_What you need to do:_ Each line of the records must appear in your answer exactly, with no pictures.

((

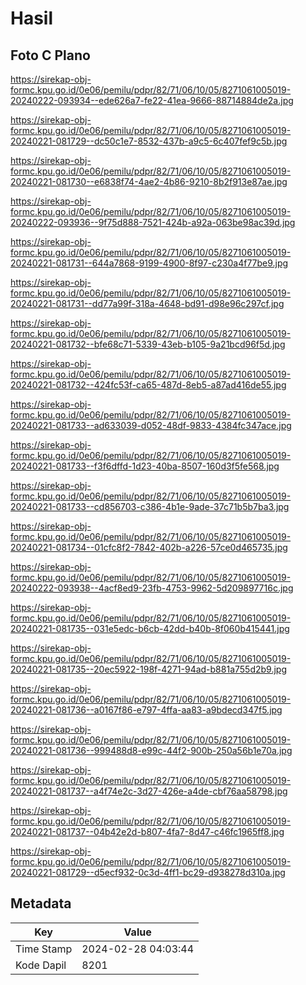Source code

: # Hasil

## Foto C Plano

https://sirekap-obj-formc.kpu.go.id/0e06/pemilu/pdpr/82/71/06/10/05/8271061005019-20240222-093934--ede626a7-fe22-41ea-9666-88714884de2a.jpg

https://sirekap-obj-formc.kpu.go.id/0e06/pemilu/pdpr/82/71/06/10/05/8271061005019-20240221-081729--dc50c1e7-8532-437b-a9c5-6c407fef9c5b.jpg

https://sirekap-obj-formc.kpu.go.id/0e06/pemilu/pdpr/82/71/06/10/05/8271061005019-20240221-081730--e6838f74-4ae2-4b86-9210-8b2f913e87ae.jpg

https://sirekap-obj-formc.kpu.go.id/0e06/pemilu/pdpr/82/71/06/10/05/8271061005019-20240222-093936--9f75d888-7521-424b-a92a-063be98ac39d.jpg

https://sirekap-obj-formc.kpu.go.id/0e06/pemilu/pdpr/82/71/06/10/05/8271061005019-20240221-081731--644a7868-9199-4900-8f97-c230a4f77be9.jpg

https://sirekap-obj-formc.kpu.go.id/0e06/pemilu/pdpr/82/71/06/10/05/8271061005019-20240221-081731--dd77a99f-318a-4648-bd91-d98e96c297cf.jpg

https://sirekap-obj-formc.kpu.go.id/0e06/pemilu/pdpr/82/71/06/10/05/8271061005019-20240221-081732--bfe68c71-5339-43eb-b105-9a21bcd96f5d.jpg

https://sirekap-obj-formc.kpu.go.id/0e06/pemilu/pdpr/82/71/06/10/05/8271061005019-20240221-081732--424fc53f-ca65-487d-8eb5-a87ad416de55.jpg

https://sirekap-obj-formc.kpu.go.id/0e06/pemilu/pdpr/82/71/06/10/05/8271061005019-20240221-081733--ad633039-d052-48df-9833-4384fc347ace.jpg

https://sirekap-obj-formc.kpu.go.id/0e06/pemilu/pdpr/82/71/06/10/05/8271061005019-20240221-081733--f3f6dffd-1d23-40ba-8507-160d3f5fe568.jpg

https://sirekap-obj-formc.kpu.go.id/0e06/pemilu/pdpr/82/71/06/10/05/8271061005019-20240221-081733--cd856703-c386-4b1e-9ade-37c71b5b7ba3.jpg

https://sirekap-obj-formc.kpu.go.id/0e06/pemilu/pdpr/82/71/06/10/05/8271061005019-20240221-081734--01cfc8f2-7842-402b-a226-57ce0d465735.jpg

https://sirekap-obj-formc.kpu.go.id/0e06/pemilu/pdpr/82/71/06/10/05/8271061005019-20240222-093938--4acf8ed9-23fb-4753-9962-5d209897716c.jpg

https://sirekap-obj-formc.kpu.go.id/0e06/pemilu/pdpr/82/71/06/10/05/8271061005019-20240221-081735--031e5edc-b6cb-42dd-b40b-8f060b415441.jpg

https://sirekap-obj-formc.kpu.go.id/0e06/pemilu/pdpr/82/71/06/10/05/8271061005019-20240221-081735--20ec5922-198f-4271-94ad-b881a755d2b9.jpg

https://sirekap-obj-formc.kpu.go.id/0e06/pemilu/pdpr/82/71/06/10/05/8271061005019-20240221-081736--a0167f86-e797-4ffa-aa83-a9bdecd347f5.jpg

https://sirekap-obj-formc.kpu.go.id/0e06/pemilu/pdpr/82/71/06/10/05/8271061005019-20240221-081736--999488d8-e99c-44f2-900b-250a56b1e70a.jpg

https://sirekap-obj-formc.kpu.go.id/0e06/pemilu/pdpr/82/71/06/10/05/8271061005019-20240221-081737--a4f74e2c-3d27-426e-a4de-cbf76aa58798.jpg

https://sirekap-obj-formc.kpu.go.id/0e06/pemilu/pdpr/82/71/06/10/05/8271061005019-20240221-081737--04b42e2d-b807-4fa7-8d47-c46fc1965ff8.jpg

https://sirekap-obj-formc.kpu.go.id/0e06/pemilu/pdpr/82/71/06/10/05/8271061005019-20240221-081729--d5ecf932-0c3d-4ff1-bc29-d938278d310a.jpg


## Metadata

| Key        | Value               |
| ---------- | ------------------- |
| Time Stamp | 2024-02-28 04:03:44 |
| Kode Dapil | 8201                |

))

_Written solution:_
Source code

: # Hasil

## Foto C Plano

https://sirekap-obj-formc.kpu.go.id/0e06/pemilu/pdpr/82/71/06/10/05/8271061005019-20240222-093934--ede626a7-fe22-41ea-9666-88714884de2a.jpg

https://sirekap-obj-formc.kpu.go.id/0e06/pemilu/pdpr/82/71/06/10/05/8271061005019-20240221-081729--dc50c1e7-8532-437b-a9c5-6c407fef9c5b.jpg

https://sirekap-obj-formc.kpu.go.id/0e06/pemilu/pdpr/82/71/06/10/05/8271061005019-20240221-081730--e6838f74-4ae2-4b86-9210-8b2f913e87ae.jpg

https://sirekap-obj-formc.kpu.go.id/0e06/pemilu/pdpr/82/71/06/10/05/8271061005019-20240222-093936--9f75d888-7521-424b-a92a-063be98ac39d.jpg

https://sirekap-obj-formc.kpu.go.id/0e06/pemilu/pdpr/82/71/06/10/05/8271061005019-20240221-081731--644a7868-9199-4900-8f97-c230a4f77be9.jpg

https://sirekap-obj-formc.kpu.go.id/0e06/pemilu/pdpr/82/71/06/10/05/8271061005019-20240221-081731--dd77a99f-318a-4648-bd91-d98e96c297cf.jpg

https://sirekap-obj-formc.kpu.go.id/0e06/pemilu/pdpr/82/71/06/10/05/8271061005019-20240221-081732--bfe68c71-5339-43eb-b105-9a21bcd96f5d.jpg

https://sirekap-obj-formc.kpu.go.id/0e06/pemilu/pdpr/82/71/06/10/05/8271061005019-20240221-081732--424fc53f-ca65-487d-8eb5-a87ad416de55.jpg

https://sirekap-obj-formc.kpu.go.id/0e06/pemilu/pdpr/82/71/06/10/05/8271061005019-20240221-081733--ad633039-d052-48df-9833-4384fc347ace.jpg

https://sirekap-obj-formc.kpu.go.id/0e06/pemilu/pdpr/82/71/06/10/05/8271061005019-20240221-081733--f3f6dffd-1d23-40ba-8507-160d3f5fe568.jpg

https://sirekap-obj-formc.kpu.go.id/0e06/pemilu/pdpr/82/71/06/10/05/8271061005019-20240221-081733--cd856703-c386-4b1e-9ade-37c71b5b7ba3.jpg

https://sirekap-obj-formc.kpu.go.id/0e06/pemilu/pdpr/82/71/06/10/05/8271061005019-20240221-081734--01cfc8f2-7842-402b-a226-57ce0d465735.jpg

https://sirekap-obj-formc.kpu.go.id/0e06/pemilu/pdpr/82/71/06/10/05/8271061005019-20240222-093938--4acf8ed9-23fb-4753-9962-5d209897716c.jpg

https://sirekap-obj-formc.kpu.go.id/0e06/pemilu/pdpr/82/71/06/10/05/8271061005019-20240221-081735--031e5edc-b6cb-42dd-b40b-8f060b415441.jpg

https://sirekap-obj-formc.kpu.go.id/0e06/pemilu/pdpr/82/71/06/10/05/8271061005019-20240221-081735--20ec5922-198f-4271-94ad-b881a755d2b9.jpg

https://sirekap-obj-formc.kpu.go.id/0e06/pemilu/pdpr/82/71/06/10/05/8271061005019-20240221-081736--a0167f86-e797-4ffa-aa83-a9bdecd347f5.jpg

https://sirekap-obj-formc.kpu.go.id/0e06/pemilu/pdpr/82/71/06/10/05/8271061005019-20240221-081736--999488d8-e99c-44f2-900b-250a56b1e70a.jpg

https://sirekap-obj-formc.kpu.go.id/0e06/pemilu/pdpr/82/71/06/10/05/8271061005019-20240221-081737--a4f74e2c-3d27-426e-a4de-cbf76aa58798.jpg

https://sirekap-obj-formc.kpu.go.id/0e06/pemilu/pdpr/82/71/06/10/05/8271061005019-20240221-081737--04b42e2d-b807-4fa7-8d47-c46fc1965ff8.jpg

https://sirekap-obj-formc.kpu.go.id/0e06/pemilu/pdpr/82/71/06/10/05/8271061005019-20240221-081729--d5ecf932-0c3d-4ff1-bc29-d938278d310a.jpg


## Metadata

| Key        | Value               |
| ---------- | ------------------- |
| Time Stamp | 2024-02-28 04:03:44 |
| Kode Dapil | 8201                |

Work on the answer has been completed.